Des images filmées par Ibn Bari – qui a pu se rendre auprès de son client, samedi – montrent Rabae menotté par les deux mains et par le pied qui lui reste, une procédure habituelle pour les détenus pris en charge dans les hôpitaux.
« Il n’allait pas bien », confie Ibn Bari au Times of Israel. « Il était assis et il pleurait son fils et sa jambe ».
La police a déclaré au Times of Israel que les deux Palestiniens étaient soupçonnés de « mise en danger de la sécurité régionale, d’agression et de jets de pierres ».

Cependant, l’avocat Rihan Nasra a expliqué au Times of Israel que lors d’une audience qui a eu lieu dans la journée de dimanche, les forces de l’ordre ont établi que les deux hommes étaient également soupçonnés « d’agression aggravée contre un soldat » et qu’Elias Rabae était accusé d’avoir tenté de s’emparer de l’arme du militaire.

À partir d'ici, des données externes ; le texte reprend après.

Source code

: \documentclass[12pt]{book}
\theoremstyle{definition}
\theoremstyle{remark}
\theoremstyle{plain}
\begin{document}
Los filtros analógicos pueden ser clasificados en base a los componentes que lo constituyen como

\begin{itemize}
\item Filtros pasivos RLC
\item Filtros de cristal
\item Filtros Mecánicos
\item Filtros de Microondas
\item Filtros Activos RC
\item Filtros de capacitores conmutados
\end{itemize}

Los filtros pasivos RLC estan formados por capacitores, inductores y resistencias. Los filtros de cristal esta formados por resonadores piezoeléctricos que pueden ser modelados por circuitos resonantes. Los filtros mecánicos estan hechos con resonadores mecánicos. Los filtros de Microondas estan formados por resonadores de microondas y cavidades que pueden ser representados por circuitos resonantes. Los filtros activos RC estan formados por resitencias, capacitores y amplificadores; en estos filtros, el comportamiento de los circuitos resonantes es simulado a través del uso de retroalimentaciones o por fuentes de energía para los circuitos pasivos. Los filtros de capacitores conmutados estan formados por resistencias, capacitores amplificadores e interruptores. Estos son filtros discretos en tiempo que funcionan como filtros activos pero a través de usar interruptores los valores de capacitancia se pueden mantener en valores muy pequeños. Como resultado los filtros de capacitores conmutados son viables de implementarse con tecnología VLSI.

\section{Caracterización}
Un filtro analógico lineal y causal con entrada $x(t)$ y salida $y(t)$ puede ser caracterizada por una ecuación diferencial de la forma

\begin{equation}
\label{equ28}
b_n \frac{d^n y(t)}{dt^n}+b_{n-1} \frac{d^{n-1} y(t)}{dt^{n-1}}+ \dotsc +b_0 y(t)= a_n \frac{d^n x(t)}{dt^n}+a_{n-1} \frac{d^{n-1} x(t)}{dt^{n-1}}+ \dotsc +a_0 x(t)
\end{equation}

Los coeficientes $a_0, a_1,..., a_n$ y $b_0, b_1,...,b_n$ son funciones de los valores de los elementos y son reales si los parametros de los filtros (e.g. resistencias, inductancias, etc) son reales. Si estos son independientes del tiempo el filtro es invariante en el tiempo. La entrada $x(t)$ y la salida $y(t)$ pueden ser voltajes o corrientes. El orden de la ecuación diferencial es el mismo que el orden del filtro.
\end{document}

Les deux séquences ne montrent aucun jet de pierre ni aucune tentative de s’emparer d’une arme – même si elles n’ont pas capturé le début de l’incident.

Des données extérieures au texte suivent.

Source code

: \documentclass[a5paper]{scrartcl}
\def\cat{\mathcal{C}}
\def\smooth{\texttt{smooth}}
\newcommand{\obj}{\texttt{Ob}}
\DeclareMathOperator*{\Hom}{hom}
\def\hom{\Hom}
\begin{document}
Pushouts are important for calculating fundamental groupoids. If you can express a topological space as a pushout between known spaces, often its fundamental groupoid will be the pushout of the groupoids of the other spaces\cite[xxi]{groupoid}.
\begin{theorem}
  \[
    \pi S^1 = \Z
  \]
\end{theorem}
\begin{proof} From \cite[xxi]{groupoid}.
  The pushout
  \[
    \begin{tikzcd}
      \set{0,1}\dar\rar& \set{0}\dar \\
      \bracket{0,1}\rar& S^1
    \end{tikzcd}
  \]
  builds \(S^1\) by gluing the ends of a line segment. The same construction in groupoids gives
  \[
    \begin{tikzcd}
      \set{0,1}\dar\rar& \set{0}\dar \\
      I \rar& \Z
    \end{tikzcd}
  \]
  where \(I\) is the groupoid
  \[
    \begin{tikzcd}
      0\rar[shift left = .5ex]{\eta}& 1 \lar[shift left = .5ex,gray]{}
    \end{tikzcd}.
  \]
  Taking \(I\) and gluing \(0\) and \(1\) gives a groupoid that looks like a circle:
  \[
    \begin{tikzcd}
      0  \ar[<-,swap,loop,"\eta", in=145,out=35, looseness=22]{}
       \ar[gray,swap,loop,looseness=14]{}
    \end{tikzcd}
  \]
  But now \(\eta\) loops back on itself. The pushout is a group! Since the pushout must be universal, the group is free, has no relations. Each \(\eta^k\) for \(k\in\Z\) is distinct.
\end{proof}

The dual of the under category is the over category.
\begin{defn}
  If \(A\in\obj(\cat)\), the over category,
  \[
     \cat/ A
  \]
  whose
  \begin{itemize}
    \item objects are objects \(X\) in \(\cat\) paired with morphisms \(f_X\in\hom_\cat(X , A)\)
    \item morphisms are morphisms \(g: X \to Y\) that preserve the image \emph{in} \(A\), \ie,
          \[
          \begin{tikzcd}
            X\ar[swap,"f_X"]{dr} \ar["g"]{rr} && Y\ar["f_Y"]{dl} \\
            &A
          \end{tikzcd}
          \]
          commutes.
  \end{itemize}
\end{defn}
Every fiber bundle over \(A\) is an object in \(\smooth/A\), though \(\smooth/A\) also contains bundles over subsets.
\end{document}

Malgré l’aggravation des charges, la Cour militaire a ordonné dimanche la libération des deux hommes moyennant le dépôt d’une caution de 5 000 shekels chacun. Elle a déterminé qu’il n’y avait aucun soupçon d’obstruction à la justice et que les deux suspects ne posaient pas de danger susceptible de justifier leur maintien en détention.
Ils ont tous les deux été relâchés depuis. Rabae a été transféré dans un hôpital palestinien.

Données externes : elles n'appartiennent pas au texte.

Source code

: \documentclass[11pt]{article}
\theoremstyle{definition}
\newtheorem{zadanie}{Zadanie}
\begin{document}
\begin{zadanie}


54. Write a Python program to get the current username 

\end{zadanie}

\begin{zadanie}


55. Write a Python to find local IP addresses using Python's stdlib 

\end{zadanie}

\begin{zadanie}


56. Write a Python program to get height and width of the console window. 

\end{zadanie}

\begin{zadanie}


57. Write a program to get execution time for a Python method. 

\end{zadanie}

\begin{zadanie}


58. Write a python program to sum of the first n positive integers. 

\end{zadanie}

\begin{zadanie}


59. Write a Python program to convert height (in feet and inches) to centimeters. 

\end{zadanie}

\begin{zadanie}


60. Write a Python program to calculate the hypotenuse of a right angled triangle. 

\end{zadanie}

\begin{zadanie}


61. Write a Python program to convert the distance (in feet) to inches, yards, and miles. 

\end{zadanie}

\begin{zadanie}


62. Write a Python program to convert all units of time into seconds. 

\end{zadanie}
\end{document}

Alors qu’il lui était demandé si le coordinateur en charge de la sécurité présent lors de l’incident avait été interrogé et s’il était toujours en service, l’armée – qui supervise directement ce dernier – n’a pas apporté de réponse, se contentant de dire que « l’incident fait l’objet d’une enquête ».

Asya Elias raconte qu’après avoir ouvert le feu sur son père, le coordinateur de la sécurité a également menacé la famille, lui criant de ne pas s’approcher. « Il nous a dit de partir et nous a prévenus qu’il nous tirerait dessus si nous nous approchions », indique-t-elle.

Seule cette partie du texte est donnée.